**TO DO**
Look through the lines below, find those with the word "size", and copy them.

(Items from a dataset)
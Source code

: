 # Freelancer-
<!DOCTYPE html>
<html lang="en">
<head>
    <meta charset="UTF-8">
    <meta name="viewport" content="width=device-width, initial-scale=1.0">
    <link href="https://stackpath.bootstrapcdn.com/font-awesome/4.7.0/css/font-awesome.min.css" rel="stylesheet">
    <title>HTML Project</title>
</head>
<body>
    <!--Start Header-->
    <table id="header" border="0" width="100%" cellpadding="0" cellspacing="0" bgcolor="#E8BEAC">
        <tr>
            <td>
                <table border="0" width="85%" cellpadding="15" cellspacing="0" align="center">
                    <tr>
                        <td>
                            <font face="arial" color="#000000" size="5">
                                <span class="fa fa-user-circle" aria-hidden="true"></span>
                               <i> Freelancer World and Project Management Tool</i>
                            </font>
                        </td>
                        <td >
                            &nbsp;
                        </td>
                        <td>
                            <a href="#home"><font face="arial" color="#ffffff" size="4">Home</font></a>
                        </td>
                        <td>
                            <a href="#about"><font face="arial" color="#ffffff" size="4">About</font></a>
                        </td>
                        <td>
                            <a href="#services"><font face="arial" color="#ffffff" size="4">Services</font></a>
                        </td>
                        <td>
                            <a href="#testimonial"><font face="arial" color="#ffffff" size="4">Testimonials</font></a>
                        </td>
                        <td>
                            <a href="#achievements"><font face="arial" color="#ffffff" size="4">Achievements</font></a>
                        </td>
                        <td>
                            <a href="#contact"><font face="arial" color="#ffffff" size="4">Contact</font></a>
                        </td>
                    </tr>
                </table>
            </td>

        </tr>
==
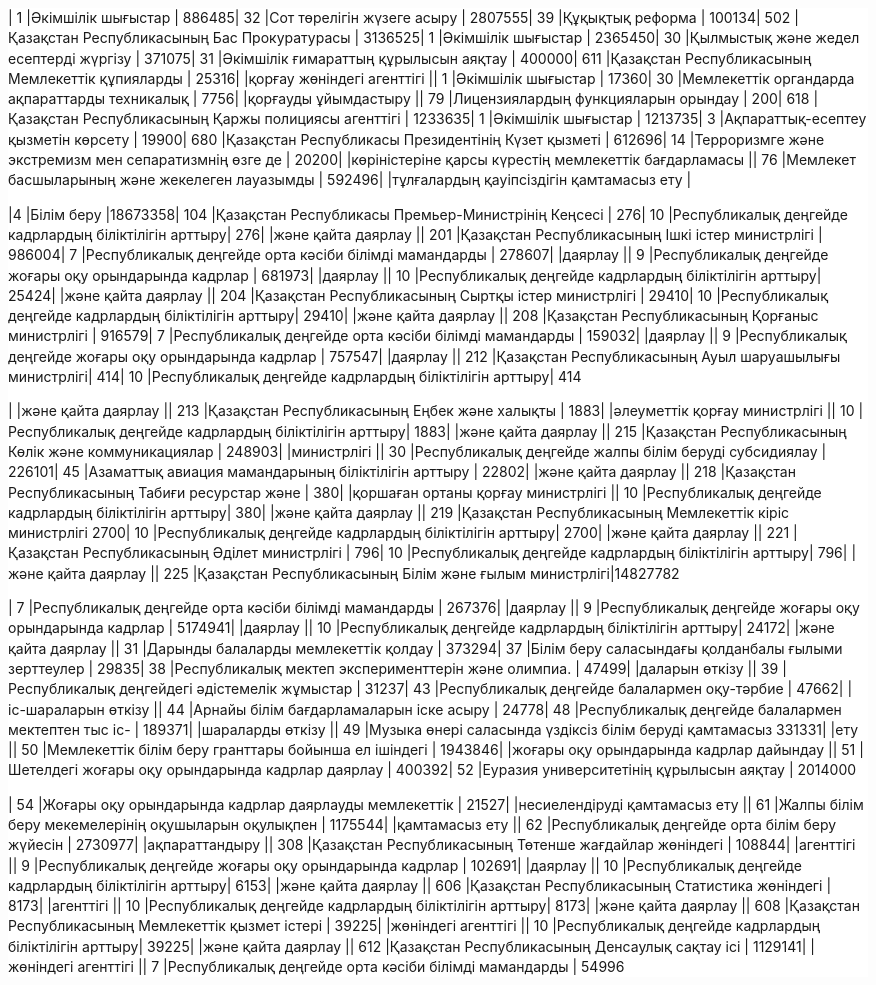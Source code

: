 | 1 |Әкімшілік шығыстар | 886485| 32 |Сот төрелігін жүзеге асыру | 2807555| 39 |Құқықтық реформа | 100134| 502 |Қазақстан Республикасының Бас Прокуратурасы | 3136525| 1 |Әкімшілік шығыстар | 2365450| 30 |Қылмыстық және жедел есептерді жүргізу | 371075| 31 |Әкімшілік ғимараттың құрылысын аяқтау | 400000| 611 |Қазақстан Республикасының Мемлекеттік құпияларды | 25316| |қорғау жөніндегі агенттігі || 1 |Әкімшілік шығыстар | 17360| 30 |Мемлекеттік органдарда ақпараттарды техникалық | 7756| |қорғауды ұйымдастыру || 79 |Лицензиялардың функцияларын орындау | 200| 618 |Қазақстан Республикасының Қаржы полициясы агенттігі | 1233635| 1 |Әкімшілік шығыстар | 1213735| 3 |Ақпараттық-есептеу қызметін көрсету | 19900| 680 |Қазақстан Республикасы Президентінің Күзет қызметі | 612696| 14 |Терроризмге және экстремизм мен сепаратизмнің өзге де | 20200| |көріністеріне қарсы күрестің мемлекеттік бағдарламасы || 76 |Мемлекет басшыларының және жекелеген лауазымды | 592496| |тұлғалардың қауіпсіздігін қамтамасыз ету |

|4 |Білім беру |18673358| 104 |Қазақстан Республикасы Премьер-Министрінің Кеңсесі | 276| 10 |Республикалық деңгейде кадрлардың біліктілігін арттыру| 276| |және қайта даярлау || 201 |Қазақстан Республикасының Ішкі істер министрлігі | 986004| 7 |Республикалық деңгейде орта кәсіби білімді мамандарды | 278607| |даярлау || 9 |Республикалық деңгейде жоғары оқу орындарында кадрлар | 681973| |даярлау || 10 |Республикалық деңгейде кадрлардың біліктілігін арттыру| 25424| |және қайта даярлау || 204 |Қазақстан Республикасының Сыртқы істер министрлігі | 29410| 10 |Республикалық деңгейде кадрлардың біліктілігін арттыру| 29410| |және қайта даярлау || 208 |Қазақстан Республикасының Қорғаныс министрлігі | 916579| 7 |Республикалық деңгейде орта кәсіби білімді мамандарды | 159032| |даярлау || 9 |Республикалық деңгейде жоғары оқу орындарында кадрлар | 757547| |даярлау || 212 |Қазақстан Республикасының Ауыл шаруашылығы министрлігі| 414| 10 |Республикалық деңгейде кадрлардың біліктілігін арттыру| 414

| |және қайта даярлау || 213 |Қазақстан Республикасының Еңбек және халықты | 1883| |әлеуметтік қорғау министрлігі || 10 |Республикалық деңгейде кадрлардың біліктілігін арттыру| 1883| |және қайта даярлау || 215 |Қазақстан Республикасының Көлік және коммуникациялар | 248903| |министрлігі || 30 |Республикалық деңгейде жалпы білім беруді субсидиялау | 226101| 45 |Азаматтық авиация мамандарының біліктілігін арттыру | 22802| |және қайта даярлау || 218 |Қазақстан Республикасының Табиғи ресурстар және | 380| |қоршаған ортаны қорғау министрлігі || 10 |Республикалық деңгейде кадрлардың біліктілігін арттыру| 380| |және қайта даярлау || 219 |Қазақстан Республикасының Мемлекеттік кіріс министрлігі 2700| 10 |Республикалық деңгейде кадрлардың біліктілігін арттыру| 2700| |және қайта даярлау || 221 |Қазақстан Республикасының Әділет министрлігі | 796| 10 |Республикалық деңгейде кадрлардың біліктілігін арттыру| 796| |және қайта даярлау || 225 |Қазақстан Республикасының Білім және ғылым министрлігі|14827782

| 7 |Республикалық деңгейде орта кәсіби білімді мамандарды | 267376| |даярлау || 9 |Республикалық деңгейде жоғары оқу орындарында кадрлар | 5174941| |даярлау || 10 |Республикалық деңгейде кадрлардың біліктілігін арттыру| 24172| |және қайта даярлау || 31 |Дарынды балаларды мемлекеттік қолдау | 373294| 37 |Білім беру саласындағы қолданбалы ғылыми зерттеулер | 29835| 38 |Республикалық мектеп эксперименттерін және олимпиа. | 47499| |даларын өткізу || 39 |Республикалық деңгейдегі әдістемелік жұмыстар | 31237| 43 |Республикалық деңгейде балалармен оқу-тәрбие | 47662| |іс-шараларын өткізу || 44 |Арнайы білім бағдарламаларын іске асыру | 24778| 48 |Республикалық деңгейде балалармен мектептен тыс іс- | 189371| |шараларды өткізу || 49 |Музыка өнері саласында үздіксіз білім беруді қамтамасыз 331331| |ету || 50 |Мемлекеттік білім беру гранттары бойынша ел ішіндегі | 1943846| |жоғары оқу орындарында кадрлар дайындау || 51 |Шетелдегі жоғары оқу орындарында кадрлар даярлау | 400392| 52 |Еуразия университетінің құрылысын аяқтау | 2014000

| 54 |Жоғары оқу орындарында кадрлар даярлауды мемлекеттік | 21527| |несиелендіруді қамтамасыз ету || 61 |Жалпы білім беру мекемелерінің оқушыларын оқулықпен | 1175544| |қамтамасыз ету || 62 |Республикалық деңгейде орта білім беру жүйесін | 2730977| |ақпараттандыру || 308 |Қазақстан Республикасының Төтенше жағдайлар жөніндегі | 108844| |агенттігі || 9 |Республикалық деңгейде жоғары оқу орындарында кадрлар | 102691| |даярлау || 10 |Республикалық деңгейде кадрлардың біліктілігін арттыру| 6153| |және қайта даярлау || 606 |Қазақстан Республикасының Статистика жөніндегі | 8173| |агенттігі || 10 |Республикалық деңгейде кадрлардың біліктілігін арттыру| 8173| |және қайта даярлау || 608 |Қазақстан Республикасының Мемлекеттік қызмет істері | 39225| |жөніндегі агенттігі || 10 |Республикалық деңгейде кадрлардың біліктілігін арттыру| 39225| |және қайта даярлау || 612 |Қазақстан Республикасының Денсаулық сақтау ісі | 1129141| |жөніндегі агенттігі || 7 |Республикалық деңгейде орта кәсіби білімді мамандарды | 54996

**RESPONSE BELOW**
                            <font face="arial" color="#000000" size="5">
                            <a href="#home"><font face="arial" color="#ffffff" size="4">Home</font></a>
                            <a href="#about"><font face="arial" color="#ffffff" size="4">About</font></a>
                            <a href="#services"><font face="arial" color="#ffffff" size="4">Services</font></a>
                            <a href="#testimonial"><font face="arial" color="#ffffff" size="4">Testimonials</font></a>
                            <a href="#achievements"><font face="arial" color="#ffffff" size="4">Achievements</font></a>
                            <a href="#contact"><font face="arial" color="#ffffff" size="4">Contact</font></a>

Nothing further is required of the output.